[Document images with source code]
************

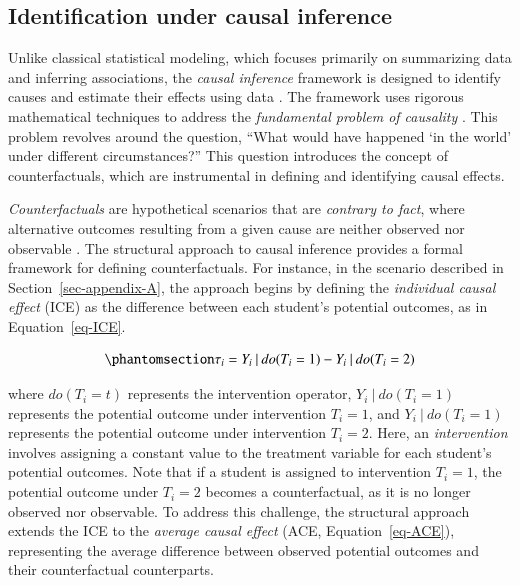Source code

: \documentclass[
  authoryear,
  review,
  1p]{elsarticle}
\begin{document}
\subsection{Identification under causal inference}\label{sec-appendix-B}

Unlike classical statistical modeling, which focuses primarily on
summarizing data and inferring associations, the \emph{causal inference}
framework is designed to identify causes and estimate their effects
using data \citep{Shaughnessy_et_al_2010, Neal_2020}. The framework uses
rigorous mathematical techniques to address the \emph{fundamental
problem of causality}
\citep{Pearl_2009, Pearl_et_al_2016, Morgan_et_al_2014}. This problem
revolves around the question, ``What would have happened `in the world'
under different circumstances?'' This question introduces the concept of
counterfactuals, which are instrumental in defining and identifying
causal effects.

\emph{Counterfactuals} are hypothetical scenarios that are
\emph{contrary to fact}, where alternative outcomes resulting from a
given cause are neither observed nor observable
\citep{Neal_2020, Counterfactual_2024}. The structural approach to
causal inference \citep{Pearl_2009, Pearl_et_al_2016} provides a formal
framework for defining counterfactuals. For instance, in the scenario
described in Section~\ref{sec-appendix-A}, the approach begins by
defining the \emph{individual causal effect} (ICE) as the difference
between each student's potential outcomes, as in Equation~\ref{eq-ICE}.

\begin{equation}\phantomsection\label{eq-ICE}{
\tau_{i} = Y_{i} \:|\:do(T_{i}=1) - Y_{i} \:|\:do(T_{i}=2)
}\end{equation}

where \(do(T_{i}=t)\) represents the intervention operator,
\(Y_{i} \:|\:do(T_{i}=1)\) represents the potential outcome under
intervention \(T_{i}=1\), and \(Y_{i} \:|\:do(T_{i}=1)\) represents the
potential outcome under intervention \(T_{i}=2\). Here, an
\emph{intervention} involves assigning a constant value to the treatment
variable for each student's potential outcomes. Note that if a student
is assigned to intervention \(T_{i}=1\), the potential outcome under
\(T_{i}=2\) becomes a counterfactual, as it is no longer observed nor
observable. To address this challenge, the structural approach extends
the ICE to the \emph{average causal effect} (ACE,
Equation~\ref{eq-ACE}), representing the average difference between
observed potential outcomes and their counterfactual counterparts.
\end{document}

************

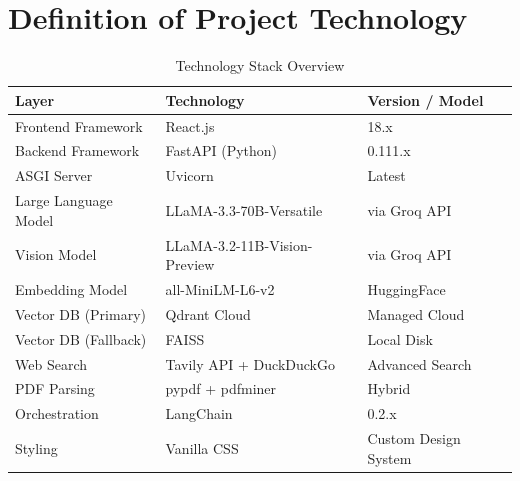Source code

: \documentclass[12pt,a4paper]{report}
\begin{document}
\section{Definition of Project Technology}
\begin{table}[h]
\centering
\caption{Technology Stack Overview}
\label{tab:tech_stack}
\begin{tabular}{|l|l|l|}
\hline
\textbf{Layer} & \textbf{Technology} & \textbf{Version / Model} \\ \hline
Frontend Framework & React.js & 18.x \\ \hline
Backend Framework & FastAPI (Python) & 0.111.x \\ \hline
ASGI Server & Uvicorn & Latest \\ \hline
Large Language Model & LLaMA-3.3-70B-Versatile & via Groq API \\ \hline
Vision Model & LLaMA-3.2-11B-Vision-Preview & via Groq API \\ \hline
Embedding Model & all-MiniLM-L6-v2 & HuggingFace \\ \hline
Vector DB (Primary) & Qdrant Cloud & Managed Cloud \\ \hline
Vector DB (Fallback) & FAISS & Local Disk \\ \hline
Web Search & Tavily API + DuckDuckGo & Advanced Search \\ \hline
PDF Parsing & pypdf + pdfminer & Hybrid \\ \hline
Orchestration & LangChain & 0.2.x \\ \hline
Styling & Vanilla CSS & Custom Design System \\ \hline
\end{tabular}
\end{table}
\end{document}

************

#### Prompt:
Every line above from the line with "structural approach to" to the line with "potential outcome under intervention" is wanted, ends included; write them out exactly and add no other line.

#### Result for this exercise:
\citep{Neal_2020, Counterfactual_2024}. The structural approach to
causal inference \citep{Pearl_2009, Pearl_et_al_2016} provides a formal
framework for defining counterfactuals. For instance, in the scenario
described in Section~\ref{sec-appendix-A}, the approach begins by
defining the \emph{individual causal effect} (ICE) as the difference
between each student's potential outcomes, as in Equation~\ref{eq-ICE}.

\begin{equation}\phantomsection\label{eq-ICE}{
\tau_{i} = Y_{i} \:|\:do(T_{i}=1) - Y_{i} \:|\:do(T_{i}=2)
}\end{equation}

where \(do(T_{i}=t)\) represents the intervention operator,
\(Y_{i} \:|\:do(T_{i}=1)\) represents the potential outcome under
intervention \(T_{i}=1\), and \(Y_{i} \:|\:do(T_{i}=1)\) represents the
potential outcome under intervention \(T_{i}=2\). Here, an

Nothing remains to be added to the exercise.